Macro-riqueza e micro-miséria – Por Xavier Rodríguez Martín
Passados meia dúzia de anos do
início da crise, deparamo-nos com um capitalismo reforçado e não refundado, ao
contrário do que os analistas mais optimistas prometiam nas fases incipientes
deste processo.
A crise, que foi inicialmente financeira e depois económica, é hoje, principalmente, uma crise social. Nestes seis anos de incertezas, poucas coisas mudaram nos sistemas financeiros: os paraísos fiscais mantêm-se e também se tem conseguido preservar o euro.
Os políticos e os banqueiros fizeram, nesses âmbitos,
um bom trabalho e os mercados estão hoje mais tranquilos à custa da
intranquilidade das pessoas, que lutam hoje por manter o seu emprego e gerir a
sua economia.
O optimismo das elites, com base nalguns dados macroeconómicos
que mostram alguma estabilização, contrasta com o maior pessimismo da maioria
das famílias e dos empresários. Parece que a economia científica está a
funcionar, em detrimento da componente social e comportamental. Fico, por isso,
com a impressão de que temos hoje os zorros a cuidarem das galinhas.

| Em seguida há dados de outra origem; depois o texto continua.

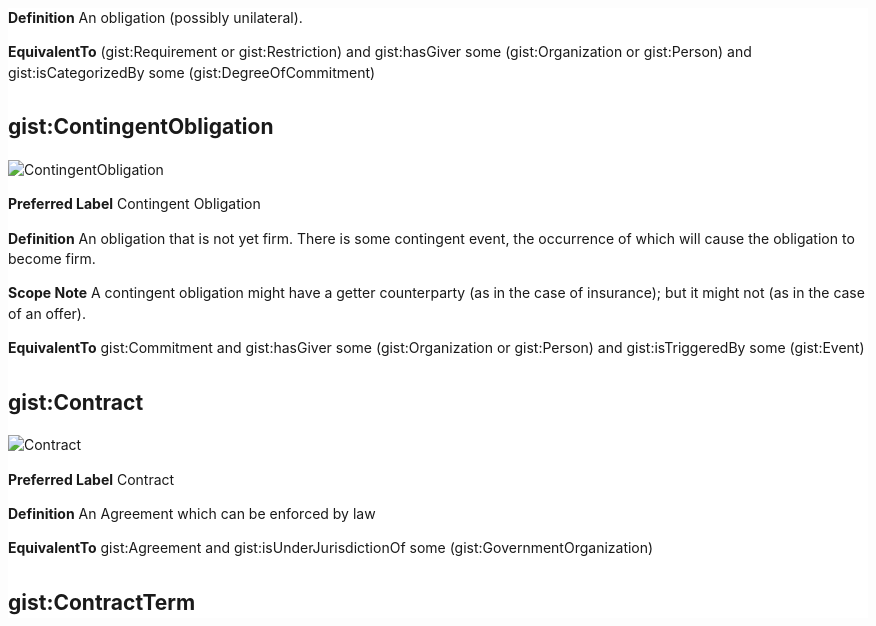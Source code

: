 **Definition** An obligation (possibly unilateral).







**EquivalentTo** (gist:Requirement or gist:Restriction) and gist:hasGiver some (gist:Organization or gist:Person) and gist:isCategorizedBy some (gist:DegreeOfCommitment)








## <a id="gistcontingentobligation-identifier">gist:ContingentObligation</a>

![ContingentObligation](./class_images/ContingentObligation.png)

**Preferred Label** Contingent Obligation

**Definition** An obligation that is not yet firm.  There is some contingent event, the occurrence of which will cause the obligation to become firm.



**Scope Note** A contingent obligation might have a getter counterparty (as in the case of insurance); but it might not (as in the case of an offer).



**EquivalentTo** gist:Commitment and gist:hasGiver some (gist:Organization or gist:Person) and gist:isTriggeredBy some (gist:Event)








## <a id="gistcontract-identifier">gist:Contract</a>

![Contract](./class_images/Contract.png)

**Preferred Label** Contract

**Definition** An Agreement which can be enforced by law







**EquivalentTo** gist:Agreement and gist:isUnderJurisdictionOf some (gist:GovernmentOrganization)








## <a id="gistcontractterm-identifier">gist:ContractTerm</a>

Com base nesses indicadores, o capitalismo ibérico, que historicamente caracteriza-se pela capacidade de condicionar o poder político, garantir leis à medida e socializar as perdas, parece ter reconquistado algum espaço nos últimos tempos.
Aparentemente, as semi-decisões dos políticos têm acabado por
beneficiar os agentes sociais mais estruturados, produzindo uma renda
organizacional para as entidades mais adaptáveis. Mas os políticos têm a
obrigação de tentar compensar as forças do mercado e julgo que, à luz do
resultado, acabaram por as alavancar.
Um efeito palpável desse desequilíbrio é o esmagamento da incipiente classe média. As classes médias representam a correia de transmissão entre as estatísticas da macroeconomia e a realidade da microeconomia.
Num mundo com
crescentes desigualdades, os valores médios pecam de um excesso de simplicidade
e obrigam-nos a recorrer a variáveis estatísticas mais complexas para
caracterizar a realidade. As médias só fazem sentido num cenário de continuidade
social que a crise desvaneceu.
A teologia do resgate impõe medidas à sociedade que provocam excessos e carências de forma desordenada. Nessa base, só resta, para muitos, esperar pela próxima medida e suspirar para que o impacto seja o menor possível. E, para quase todos, aguarda-nos um futuro mais imperfeito do que há pouco imaginávamos para Portugal e para Europa.